1. The relative pronouns:

The relative pronouns are:
 

Subject  Object  Possessive
who whom, who whose
which which whose
that that  


We use who and whom for people, and which for things.
We use that for people or things.

We use relative pronouns to introduce relative clauses, which tell us more about people and things.

2. Relative clauses to postmodify a noun 

We use relative clauses to postmodify a noun - to make clear which person or thing we are talking about. In these clauses we can have the relative pronoun who, which, whose or that

  • as subject (see Clauses Sentences and Phrases)

Isn’t that the woman who lives across the road from you?
The police said the accident that happened last night was unavoidable
The newspaper reported that the tiger which killed its keeper has been put down.

WARNING:
The relative pronoun is the subject of the clause.
We do not repeat the subject:

*The woman who [she] lives across the road…
*The tiger which [it] killed its keeper …

  • as object of a clause (see Clauses, Sentences and Phrases)

Have you seen those people who we met on holiday?
You shouldn’t believe everything that you read in the newspaper.
The house that we rented in London was fully furnished.
The food was definitely the thing which I enjoyed most about our holiday.

- Sometimes we use whom instead of who when the relative pronoun is the object:

Have you seen those people whom we met on holiday?

- When the relative pronoun is object of its clause we sometimes leave it out:

Have you seen those people we met on holiday?
You shouldn’t believe everything you read in the newspaper.
The house we rented in London was fully furnished.
The food was definitely the thing I enjoyed most about our holiday.

WARNING:
The relative pronoun is the object of the clause.
We do not repeat the object:

Have you seen those people who we met [them] on holiday?
The house that we rented [it] in London was fully furnished.
The food was definitely the thing I enjoyed [it] most about our holiday.
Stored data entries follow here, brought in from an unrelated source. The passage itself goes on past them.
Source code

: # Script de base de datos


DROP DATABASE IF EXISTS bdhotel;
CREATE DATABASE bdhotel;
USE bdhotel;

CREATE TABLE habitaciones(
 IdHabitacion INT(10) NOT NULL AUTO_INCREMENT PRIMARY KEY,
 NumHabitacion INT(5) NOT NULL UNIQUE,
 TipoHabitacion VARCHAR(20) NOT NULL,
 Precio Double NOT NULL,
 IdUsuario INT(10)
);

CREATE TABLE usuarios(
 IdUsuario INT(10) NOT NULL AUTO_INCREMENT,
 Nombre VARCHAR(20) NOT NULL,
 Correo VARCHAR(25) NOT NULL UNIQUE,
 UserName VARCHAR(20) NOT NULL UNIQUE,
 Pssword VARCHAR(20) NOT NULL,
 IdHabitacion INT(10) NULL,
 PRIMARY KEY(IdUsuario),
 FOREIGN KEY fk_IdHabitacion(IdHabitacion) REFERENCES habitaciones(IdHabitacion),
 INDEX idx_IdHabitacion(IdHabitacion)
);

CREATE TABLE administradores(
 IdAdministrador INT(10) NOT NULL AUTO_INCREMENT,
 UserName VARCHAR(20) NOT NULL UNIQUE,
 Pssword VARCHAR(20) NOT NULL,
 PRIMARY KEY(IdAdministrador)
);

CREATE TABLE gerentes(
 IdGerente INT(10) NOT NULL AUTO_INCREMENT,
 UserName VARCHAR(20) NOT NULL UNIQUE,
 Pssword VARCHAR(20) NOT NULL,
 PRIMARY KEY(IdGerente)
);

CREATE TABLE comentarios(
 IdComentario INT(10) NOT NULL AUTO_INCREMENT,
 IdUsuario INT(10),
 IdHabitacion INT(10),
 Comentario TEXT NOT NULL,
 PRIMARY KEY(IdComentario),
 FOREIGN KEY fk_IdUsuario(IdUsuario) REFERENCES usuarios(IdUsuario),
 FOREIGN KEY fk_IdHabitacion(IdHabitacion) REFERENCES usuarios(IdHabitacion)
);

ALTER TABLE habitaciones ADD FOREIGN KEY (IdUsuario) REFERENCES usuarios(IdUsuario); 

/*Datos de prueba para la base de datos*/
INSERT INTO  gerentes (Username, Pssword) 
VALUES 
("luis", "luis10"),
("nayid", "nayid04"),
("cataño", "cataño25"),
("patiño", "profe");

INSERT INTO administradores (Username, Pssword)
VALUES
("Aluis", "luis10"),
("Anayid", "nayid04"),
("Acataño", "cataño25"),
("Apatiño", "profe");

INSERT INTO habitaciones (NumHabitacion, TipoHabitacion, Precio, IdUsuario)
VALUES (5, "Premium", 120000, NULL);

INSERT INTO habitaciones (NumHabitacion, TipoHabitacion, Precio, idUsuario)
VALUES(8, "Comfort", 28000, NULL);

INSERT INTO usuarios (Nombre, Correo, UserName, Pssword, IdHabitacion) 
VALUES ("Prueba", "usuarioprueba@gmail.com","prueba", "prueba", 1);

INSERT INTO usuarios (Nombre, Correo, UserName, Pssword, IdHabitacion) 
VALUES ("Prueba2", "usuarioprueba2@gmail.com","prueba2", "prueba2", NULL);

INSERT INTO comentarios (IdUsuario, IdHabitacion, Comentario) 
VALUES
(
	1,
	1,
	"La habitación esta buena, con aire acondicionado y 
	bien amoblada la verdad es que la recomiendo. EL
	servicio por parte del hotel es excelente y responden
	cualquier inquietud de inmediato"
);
  • as object of a preposition. When the relative pronoun is the object of a preposition we usually put the preposition after the verb.:

You were talking to a woman >>> Who was the woman who you were talking to?
My parents live in that house >>> That’s the house that my parents live in.
You were talking about a book. I haven’t read it. >>> I haven’t read the book which you were talking about.

- When the relative pronoun is the object of a preposition we usually leave it out:

Who was the woman you were talking to?
That’s the house my parents live in.

- Sometimes we use whom instead of who:

Who was that woman whom you were talking about.

- When we use whom, which or whose the preposition sometimes comes at the beginning of the clause:

I haven’t read the book about which you were talking.

- We can use the possessive form, whose, in a relative clause:

I always forget that woman’s name >>> That’s the woman whose name I always forget.
I met a man whose brother works in Moscow.

3. Times and places

We also use when with times and where with places to make it clear which time or place we are talking about:

England won the world cup in 1996. It was the year when we got married.
I remember my twentieth birthday. It was the day when the tsunami happened.
Do you remember the place where we caught the train?
Stratford-upon-Avon is the town where Shakespeare was born.

... but we can leave out the word when:

England won the world cup in 1996. It was the year we got married.
I remember my twentieth birthday. It was the day the tsunami happened.

4. Giving additional information

 We use who, whom, whose, and which (but not that) in relative clauses to tell us more about a person or thing.

  • as subject (see Clauses, Sentences and Phrases)

My uncle, who was born in Hong Kong, lived most of his life overseas.
I have just read Orwell’s 1984, which is one of the most frightening books ever written.

WARNING:
The relative pronoun is the subject of the clause.
We do not repeat the subject:

My uncle, who [he] was born in Hong Kong, lived most of his life overseas.
I have just read Orwell’s 1984, which [it] is one of the most frightening books ever written.

  • as object (see Clauses, Sentences and Phrases)

We saw the latest Harry Potter film, which we really enjoyed.
My favourite actor is Marlon Brando, who I saw in “On the Waterfront”.

- we can use whom instead of who as object:

My favourite actor was Marlon Brando, whom I saw in “On the Waterfront”.

WARNING:
The relative pronoun is the object of the clause.
We do not repeat the object:

We saw the latest Harry Potter film, which we really enjoyed [it].
My favourite actor is Marlon Brando, who I saw [him] in “On the Waterfront”.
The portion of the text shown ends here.